Какова реакция Пабло? До сих пор политические проблемы оставляли его равнодушным. Когда интересовались его мнением, он спокойно отвечал:

— Кто сейчас правит Испанией?

— Король.

— Ну вот! Я монархист.

В другой раз, когда его спросили:

— В какой партии вы состоите?

— В партии Пикассо, — отвечал он, смеясь.

Казалось, он никогда не изменит своего мнения.

Но в данной ситуации он поддерживает законное правительство Народного фронта, возглавляемое Мануэлем Асанья. К подобной позиции его подтолкнули друзья-сюрреалисты, считающие себя «революционерами», а Арагон и Элюар даже вступили в ряды коммунистической партии. И, конечно, Дора Маар тоже повлияла на его выбор.

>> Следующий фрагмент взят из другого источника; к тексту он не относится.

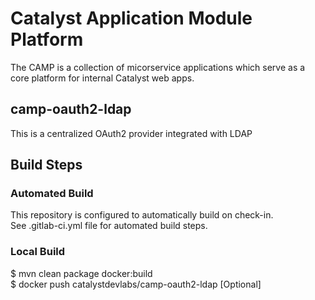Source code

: # Catalyst Application Module Platform

The CAMP is a collection of micorservice applications which serve as a core platform for internal Catalyst web apps. 

## camp-oauth2-ldap

This is a centralized OAuth2 provider integrated with LDAP

## Build Steps

### Automated Build

This repository is configured to automatically build on check-in.  
See .gitlab-ci.yml file for automated build steps.

### Local Build

$ mvn clean package docker:build  
$ docker push catalystdevlabs/camp-oauth2-ldap [Optional]  






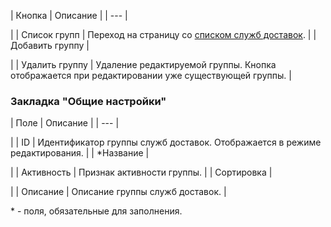 | Кнопка | Описание |
| --- |

|
| Список групп | Переход на страницу со [списком служб доставок](/user_help/store/sale/settings/delivery/sale_delivery_service_list.php). |
| Добавить группу |

|
| Удалить группу | Удаление редактируемой группы. Кнопка отображается при редактировании уже существующей группы. |

### Закладка "Общие настройки"

| Поле | Описание |
| --- |

|
| ID | Идентификатор группы служб доставок. Отображается в режиме редактирования. |
| \*Название |

|
| Активность | Признак активности группы. |
| Сортировка |

|
| Описание | Описание группы служб доставок. |

\* - поля, обязательные для заполнения.

<!--
<h4>Кнопки управления

| Кнопка | Описание |
| --- |

|
| Сохранить | Сохранение внесённых изменений. Переход на страницу со [списком](/user_help/store/sale/settings/delivery/sale_delivery_group_list.php) групп. |
| Применить |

Правительство Асаньи, отдавая себе отчет в том, насколько важна для международного мнения поддержка такого знаменитого художника, назначает его директором музея Прадо. Пикассо тронут оказанной ему честью. Но уже через несколько дней после мятежа более половины страны была в руках восставших, а их войска были всего в тридцати километрах от Мадрида, поэтому коллекцию картин Прадо перевезли в Валенсию… По этому поводу Пабло с улыбкой говорил друзьям, что он теперь «директор пустого музея». Так что его должность директора останется исключительно почетной. Нельзя не вспомнить, что и его отец был одно время хранителем музея, который не предназначался для посещения. Можно подумать, что какой-то рок тяготеет над семьей. В любом случае, несмотря на присланное ему приглашение, Пикассо не рискнул поехать в Валенсию.

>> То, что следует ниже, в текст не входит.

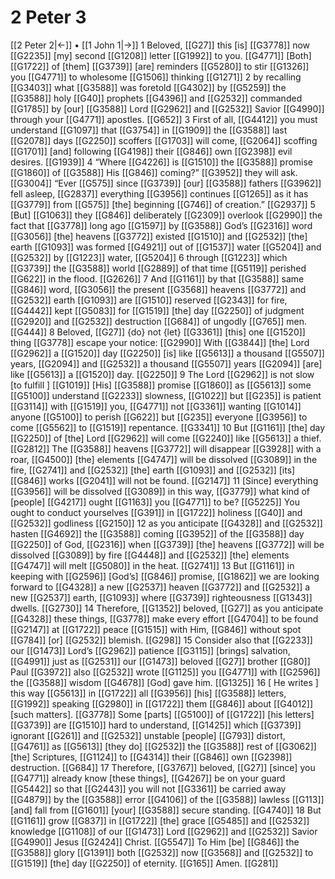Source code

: # 2 Peter 3
[[2 Peter 2|←]] • [[1 John 1|→]]
1 Beloved, [[G27]] this [is] [[G3778]] now [[G2235]] [my] second [[G1208]] letter [[G1992]] to you. [[G4771]] [Both] [[G1722]] of [them] [[G3739]] [are] reminders [[G5280]] to stir [[G1326]] you [[G4771]] to wholesome [[G1506]] thinking [[G1271]] 
2 by recalling [[G3403]] what [[G3588]] was foretold [[G4302]] by [[G5259]] the [[G3588]] holy [[G40]] prophets [[G4396]] and [[G2532]] commanded [[G1785]] by [our] [[G3588]] Lord [[G2962]] and [[G2532]] Savior [[G4990]] through your [[G4771]] apostles. [[G652]] 
3 First of all, [[G4412]] you must understand [[G1097]] that [[G3754]] in [[G1909]] the [[G3588]] last [[G2078]] days [[G2250]] scoffers [[G1703]] will come, [[G2064]] scoffing [[G1701]] [and] following [[G4198]] their [[G846]] own [[G2398]] evil desires. [[G1939]] 
4 “Where [[G4226]] is [[G1510]] the [[G3588]] promise [[G1860]] of [[G3588]] His [[G846]] coming?” [[G3952]] they will ask. [[G3004]] “Ever [[G575]] since [[G3739]] [our] [[G3588]] fathers [[G3962]] fell asleep, [[G2837]] everything [[G3956]] continues [[G1265]] as it has [[G3779]] from [[G575]] [the] beginning [[G746]] of creation.” [[G2937]] 
5 [But] [[G1063]] they [[G846]] deliberately [[G2309]] overlook [[G2990]] the fact that [[G3778]] long ago [[G1597]] by [[G3588]] God’s [[G2316]] word [[G3056]] [the] heavens [[G3772]] existed [[G1510]] and [[G2532]] [the] earth [[G1093]] was formed [[G4921]] out of [[G1537]] water [[G5204]] and [[G2532]] by [[G1223]] water, [[G5204]] 
6 through [[G1223]] which [[G3739]] the [[G3588]] world [[G2889]] of that time [[G5119]] perished [[G622]] in the flood. [[G2626]] 
7 And [[G1161]] by that [[G3588]] same [[G846]] word, [[G3056]] the present [[G3568]] heavens [[G3772]] and [[G2532]] earth [[G1093]] are [[G1510]] reserved [[G2343]] for fire, [[G4442]] kept [[G5083]] for [[G1519]] [the] day [[G2250]] of judgment [[G2920]] and [[G2532]] destruction [[G684]] of ungodly [[G765]] men. [[G444]] 
8 Beloved, [[G27]] {do} not {let} [[G3361]] [this] one [[G1520]] thing [[G3778]] escape your notice: [[G2990]] With [[G3844]] [the] Lord [[G2962]] a [[G1520]] day [[G2250]] [is] like [[G5613]] a thousand [[G5507]] years, [[G2094]] and [[G2532]] a thousand [[G5507]] years [[G2094]] [are] like [[G5613]] a [[G1520]] day. [[G2250]] 
9 The Lord [[G2962]] is not slow [to fulfill ] [[G1019]] [His] [[G3588]] promise [[G1860]] as [[G5613]] some [[G5100]] understand [[G2233]] slowness, [[G1022]] but [[G235]] is patient [[G3114]] with [[G1519]] you, [[G4771]] not [[G3361]] wanting [[G1014]] anyone [[G5100]] to perish [[G622]] but [[G235]] everyone [[G3956]] to come [[G5562]] to [[G1519]] repentance. [[G3341]] 
10 But [[G1161]] [the] day [[G2250]] of [the] Lord [[G2962]] will come [[G2240]] like [[G5613]] a thief. [[G2812]] The [[G3588]] heavens [[G3772]] will disappear [[G3928]] with a roar, [[G4500]] [the] elements [[G4747]] will be dissolved [[G3089]] in the fire, [[G2741]] and [[G2532]] [the] earth [[G1093]] and [[G2532]] [its] [[G846]] works [[G2041]] will not be found. [[G2147]] 
11 [Since] everything [[G3956]] will be dissolved [[G3089]] in this way, [[G3779]] what kind of [people] [[G4217]] ought [[G1163]] you [[G4771]] to be? [[G5225]] You ought to conduct yourselves [[G391]] in [[G1722]] holiness [[G40]] and [[G2532]] godliness [[G2150]] 
12 as you anticipate [[G4328]] and [[G2532]] hasten [[G4692]] the [[G3588]] coming [[G3952]] of the [[G3588]] day [[G2250]] of God, [[G2316]] when [[G3739]] [the] heavens [[G3772]] will be dissolved [[G3089]] by fire [[G4448]] and [[G2532]] [the] elements [[G4747]] will melt [[G5080]] in the heat. [[G2741]] 
13 But [[G1161]] in keeping with [[G2596]] [God’s] [[G846]] promise, [[G1862]] we are looking forward to [[G4328]] a new [[G2537]] heaven [[G3772]] and [[G2532]] a new [[G2537]] earth, [[G1093]] where [[G3739]] righteousness [[G1343]] dwells. [[G2730]] 
14 Therefore, [[G1352]] beloved, [[G27]] as you anticipate [[G4328]] these things, [[G3778]] make every effort [[G4704]] to be found [[G2147]] at [[G1722]] peace [[G1515]] with Him, [[G846]] without spot [[G784]] [or] [[G2532]] blemish. [[G298]] 
15 Consider also that [[G2233]] our [[G1473]] Lord’s [[G2962]] patience [[G3115]] [brings] salvation, [[G4991]] just as [[G2531]] our [[G1473]] beloved [[G27]] brother [[G80]] Paul [[G3972]] also [[G2532]] wrote [[G1125]] you [[G4771]] with [[G2596]] the [[G3588]] wisdom [[G4678]] [God] gave him. [[G1325]] 
16 [ He writes ] this way [[G5613]] in [[G1722]] all [[G3956]] [his] [[G3588]] letters, [[G1992]] speaking [[G2980]] in [[G1722]] them [[G846]] about [[G4012]] [such matters]. [[G3778]] Some [parts] [[G5100]] of [[G1722]] [his letters] [[G3739]] are [[G1510]] hard to understand, [[G1425]] which [[G3739]] ignorant [[G261]] and [[G2532]] unstable [people] [[G793]] distort, [[G4761]] as [[G5613]] [they do] [[G2532]] the [[G3588]] rest of [[G3062]] [the] Scriptures, [[G1124]] to [[G4314]] their [[G846]] own [[G2398]] destruction. [[G684]] 
17 Therefore, [[G3767]] beloved, [[G27]] [since] you [[G4771]] already know [these things], [[G4267]] be on your guard [[G5442]] so that [[G2443]] you will not [[G3361]] be carried away [[G4879]] by the [[G3588]] error [[G4106]] of the [[G3588]] lawless [[G113]] [and] fall from [[G1601]] [your] [[G3588]] secure standing. [[G4740]] 
18 But [[G1161]] grow [[G837]] in [[G1722]] [the] grace [[G5485]] and [[G2532]] knowledge [[G1108]] of our [[G1473]] Lord [[G2962]] and [[G2532]] Savior [[G4990]] Jesus [[G2424]] Christ. [[G5547]] To Him [be] [[G846]] the [[G3588]] glory [[G1391]] both [[G2532]] now [[G3568]] and [[G2532]] to [[G1519]] [the] day [[G2250]] of eternity. [[G165]] Amen. [[G281]] 
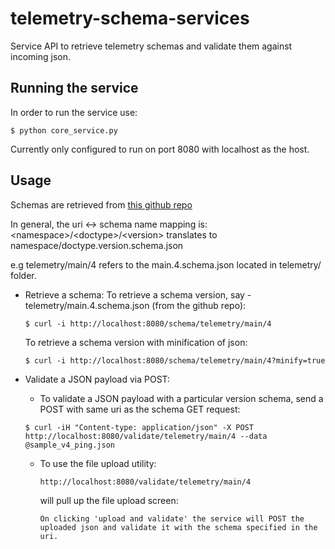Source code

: # telemetry-schema-services
Service API to retrieve telemetry schemas and validate them against incoming json.
	
## Running the service ##

In order to run the service use:

    $ python core_service.py
Currently only configured to run on port 8080 with localhost as the host.
 
## Usage ##
  Schemas are retrieved from [this github repo](https://github.com/mozilla-services/mozilla-pipeline-schemas)
  
  
  In general, the uri <-> schema name mapping is:
  &lt;namespace&gt;/&lt;doctype&gt;/&lt;version&gt; translates to namespace/doctype.version.schema.json
  
  e.g telemetry/main/4 refers to the main.4.schema.json located in telemetry/ folder.
  

  * Retrieve a schema:
     To retrieve a schema version, say - telemetry/main.4.schema.json (from the github repo):

        $ curl -i http://localhost:8080/schema/telemetry/main/4
	 To retrieve a schema version with minification of json:
	 
        $ curl -i http://localhost:8080/schema/telemetry/main/4?minify=true
			
   
  * Validate a JSON payload via POST:
	  * To validate a JSON payload with a particular version schema, send a POST with same uri as the schema GET request:
	  
	  `$ curl -iH "Content-type: application/json" -X POST http://localhost:8080/validate/telemetry/main/4 --data @sample_v4_ping.json`
	  * To use the file upload utility:
	  
            http://localhost:8080/validate/telemetry/main/4
			
		will pull up the file upload screen:
		
		
			On clicking 'upload and validate' the service will POST the uploaded json and validate it with the schema specified in the uri.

В начале августа он отправляется на юг Франции в Мужен, находящийся в нескольких километрах от Канн, где присоединяется к Элюарам. Кроме того, он знает, что Дора Маар тоже отдыхает на юге, недалеко от Сен-Тропе. Она гостит у поэтессы Лизы Дегарм.

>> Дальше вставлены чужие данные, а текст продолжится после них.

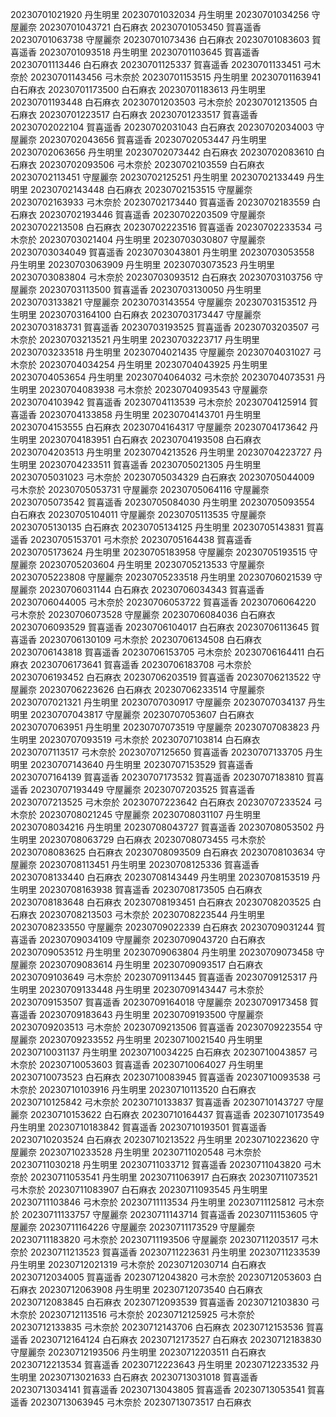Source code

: 20230701021920 丹生明里
20230701032034 丹生明里
20230701034256 守屋麗奈
20230701043721 白石麻衣
20230701053450 賀喜遥香
20230701063738 守屋麗奈
20230701073436 白石麻衣
20230701083603 賀喜遥香
20230701093518 丹生明里
20230701103645 賀喜遥香
20230701113446 白石麻衣
20230701125337 賀喜遥香
20230701133451 弓木奈於
20230701143456 弓木奈於
20230701153515 丹生明里
20230701163941 白石麻衣
20230701173500 白石麻衣
20230701183613 丹生明里
20230701193448 白石麻衣
20230701203503 弓木奈於
20230701213505 白石麻衣
20230701223517 白石麻衣
20230701233517 賀喜遥香
20230702022104 賀喜遥香
20230702031043 白石麻衣
20230702034003 守屋麗奈
20230702043656 賀喜遥香
20230702053447 丹生明里
20230702063656 丹生明里
20230702073442 白石麻衣
20230702083610 白石麻衣
20230702093506 弓木奈於
20230702103559 白石麻衣
20230702113451 守屋麗奈
20230702125251 丹生明里
20230702133449 丹生明里
20230702143448 白石麻衣
20230702153515 守屋麗奈
20230702163933 弓木奈於
20230702173440 賀喜遥香
20230702183559 白石麻衣
20230702193446 賀喜遥香
20230702203509 守屋麗奈
20230702213508 白石麻衣
20230702223516 賀喜遥香
20230702233534 弓木奈於
20230703021404 丹生明里
20230703030807 守屋麗奈
20230703034049 賀喜遥香
20230703043801 丹生明里
20230703053558 丹生明里
20230703063909 丹生明里
20230703073523 丹生明里
20230703083804 弓木奈於
20230703093512 白石麻衣
20230703103756 守屋麗奈
20230703113500 賀喜遥香
20230703130050 丹生明里
20230703133821 守屋麗奈
20230703143554 守屋麗奈
20230703153512 丹生明里
20230703164100 白石麻衣
20230703173447 守屋麗奈
20230703183731 賀喜遥香
20230703193525 賀喜遥香
20230703203507 弓木奈於
20230703213521 丹生明里
20230703223717 丹生明里
20230703233518 丹生明里
20230704021435 守屋麗奈
20230704031027 弓木奈於
20230704034254 丹生明里
20230704043925 丹生明里
20230704053654 丹生明里
20230704064032 弓木奈於
20230704073531 丹生明里
20230704083938 弓木奈於
20230704093543 守屋麗奈
20230704103942 賀喜遥香
20230704113539 弓木奈於
20230704125914 賀喜遥香
20230704133858 丹生明里
20230704143701 丹生明里
20230704153555 白石麻衣
20230704164317 守屋麗奈
20230704173642 丹生明里
20230704183951 白石麻衣
20230704193508 白石麻衣
20230704203513 丹生明里
20230704213526 丹生明里
20230704223727 丹生明里
20230704233511 賀喜遥香
20230705021305 丹生明里
20230705031023 弓木奈於
20230705034329 白石麻衣
20230705044009 弓木奈於
20230705053731 守屋麗奈
20230705064116 守屋麗奈
20230705073542 賀喜遥香
20230705084030 丹生明里
20230705093554 白石麻衣
20230705104011 守屋麗奈
20230705113535 守屋麗奈
20230705130135 白石麻衣
20230705134125 丹生明里
20230705143831 賀喜遥香
20230705153701 弓木奈於
20230705164438 賀喜遥香
20230705173624 丹生明里
20230705183958 守屋麗奈
20230705193515 守屋麗奈
20230705203604 丹生明里
20230705213533 守屋麗奈
20230705223808 守屋麗奈
20230705233518 丹生明里
20230706021539 守屋麗奈
20230706031144 白石麻衣
20230706034343 賀喜遥香
20230706044005 弓木奈於
20230706053722 賀喜遥香
20230706064220 弓木奈於
20230706073528 守屋麗奈
20230706084036 白石麻衣
20230706093529 賀喜遥香
20230706104017 白石麻衣
20230706113645 賀喜遥香
20230706130109 弓木奈於
20230706134508 白石麻衣
20230706143818 賀喜遥香
20230706153705 弓木奈於
20230706164411 白石麻衣
20230706173641 賀喜遥香
20230706183708 弓木奈於
20230706193452 白石麻衣
20230706203519 賀喜遥香
20230706213522 守屋麗奈
20230706223626 白石麻衣
20230706233514 守屋麗奈
20230707021321 丹生明里
20230707030917 守屋麗奈
20230707034137 丹生明里
20230707043817 守屋麗奈
20230707053607 白石麻衣
20230707063951 丹生明里
20230707073519 守屋麗奈
20230707083823 丹生明里
20230707093519 弓木奈於
20230707103814 白石麻衣
20230707113517 弓木奈於
20230707125650 賀喜遥香
20230707133705 丹生明里
20230707143640 丹生明里
20230707153529 賀喜遥香
20230707164139 賀喜遥香
20230707173532 賀喜遥香
20230707183810 賀喜遥香
20230707193449 守屋麗奈
20230707203525 賀喜遥香
20230707213525 弓木奈於
20230707223642 白石麻衣
20230707233524 弓木奈於
20230708021245 守屋麗奈
20230708031107 丹生明里
20230708034216 丹生明里
20230708043727 賀喜遥香
20230708053502 丹生明里
20230708063729 白石麻衣
20230708073455 弓木奈於
20230708083625 白石麻衣
20230708093509 白石麻衣
20230708103634 守屋麗奈
20230708113451 丹生明里
20230708125336 賀喜遥香
20230708133440 白石麻衣
20230708143449 丹生明里
20230708153519 丹生明里
20230708163938 賀喜遥香
20230708173505 白石麻衣
20230708183648 白石麻衣
20230708193451 白石麻衣
20230708203525 白石麻衣
20230708213503 弓木奈於
20230708223544 丹生明里
20230708233550 守屋麗奈
20230709022339 白石麻衣
20230709031244 賀喜遥香
20230709034109 守屋麗奈
20230709043720 白石麻衣
20230709053512 丹生明里
20230709063804 丹生明里
20230709073458 守屋麗奈
20230709083614 丹生明里
20230709093517 白石麻衣
20230709103649 弓木奈於
20230709113445 賀喜遥香
20230709125317 丹生明里
20230709133448 丹生明里
20230709143447 弓木奈於
20230709153507 賀喜遥香
20230709164018 守屋麗奈
20230709173458 賀喜遥香
20230709183643 丹生明里
20230709193500 守屋麗奈
20230709203513 弓木奈於
20230709213506 賀喜遥香
20230709223554 守屋麗奈
20230709233552 丹生明里
20230710021540 丹生明里
20230710031137 丹生明里
20230710034225 白石麻衣
20230710043857 弓木奈於
20230710053603 賀喜遥香
20230710064027 丹生明里
20230710073523 白石麻衣
20230710083945 賀喜遥香
20230710093538 弓木奈於
20230710103916 丹生明里
20230710113520 白石麻衣
20230710125842 弓木奈於
20230710133837 賀喜遥香
20230710143727 守屋麗奈
20230710153622 白石麻衣
20230710164437 賀喜遥香
20230710173549 丹生明里
20230710183842 賀喜遥香
20230710193501 賀喜遥香
20230710203524 白石麻衣
20230710213522 丹生明里
20230710223620 守屋麗奈
20230710233528 丹生明里
20230711020548 弓木奈於
20230711030218 丹生明里
20230711033712 賀喜遥香
20230711043820 弓木奈於
20230711053541 丹生明里
20230711063917 白石麻衣
20230711073521 弓木奈於
20230711083907 白石麻衣
20230711093545 丹生明里
20230711103846 弓木奈於
20230711113534 丹生明里
20230711125812 弓木奈於
20230711133757 守屋麗奈
20230711143714 賀喜遥香
20230711153605 守屋麗奈
20230711164226 守屋麗奈
20230711173529 守屋麗奈
20230711183820 弓木奈於
20230711193506 守屋麗奈
20230711203517 弓木奈於
20230711213523 賀喜遥香
20230711223631 丹生明里
20230711233539 丹生明里
20230712021319 弓木奈於
20230712030714 白石麻衣
20230712034005 賀喜遥香
20230712043820 弓木奈於
20230712053603 白石麻衣
20230712063908 丹生明里
20230712073540 白石麻衣
20230712083845 白石麻衣
20230712093539 賀喜遥香
20230712103830 弓木奈於
20230712113516 弓木奈於
20230712125925 弓木奈於
20230712133835 弓木奈於
20230712143706 白石麻衣
20230712153536 賀喜遥香
20230712164124 白石麻衣
20230712173527 白石麻衣
20230712183830 守屋麗奈
20230712193506 丹生明里
20230712203511 白石麻衣
20230712213534 賀喜遥香
20230712223643 丹生明里
20230712233532 丹生明里
20230713021633 白石麻衣
20230713031018 賀喜遥香
20230713034141 賀喜遥香
20230713043805 賀喜遥香
20230713053541 賀喜遥香
20230713063945 弓木奈於
20230713073517 白石麻衣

Революционно настроенный Поль презирает буржуазное, эгоистическое поведение тех мужей или любовников, которые считают, что обладают исключительным правом на тех женщин, которых они любят. Он считает, что по-настоящему можно владеть только тем, что можешь дать другому. И он предлагает Нюш Пабло, а Пабло, несмотря на несколько необычный характер подобного предложения, не стал отказываться. В конце концов, Пабло находил Нюш очень привлекательной, а она была готова на все, чтобы угодить любому желанию Поля, который не видел в этом ничего безнравственного.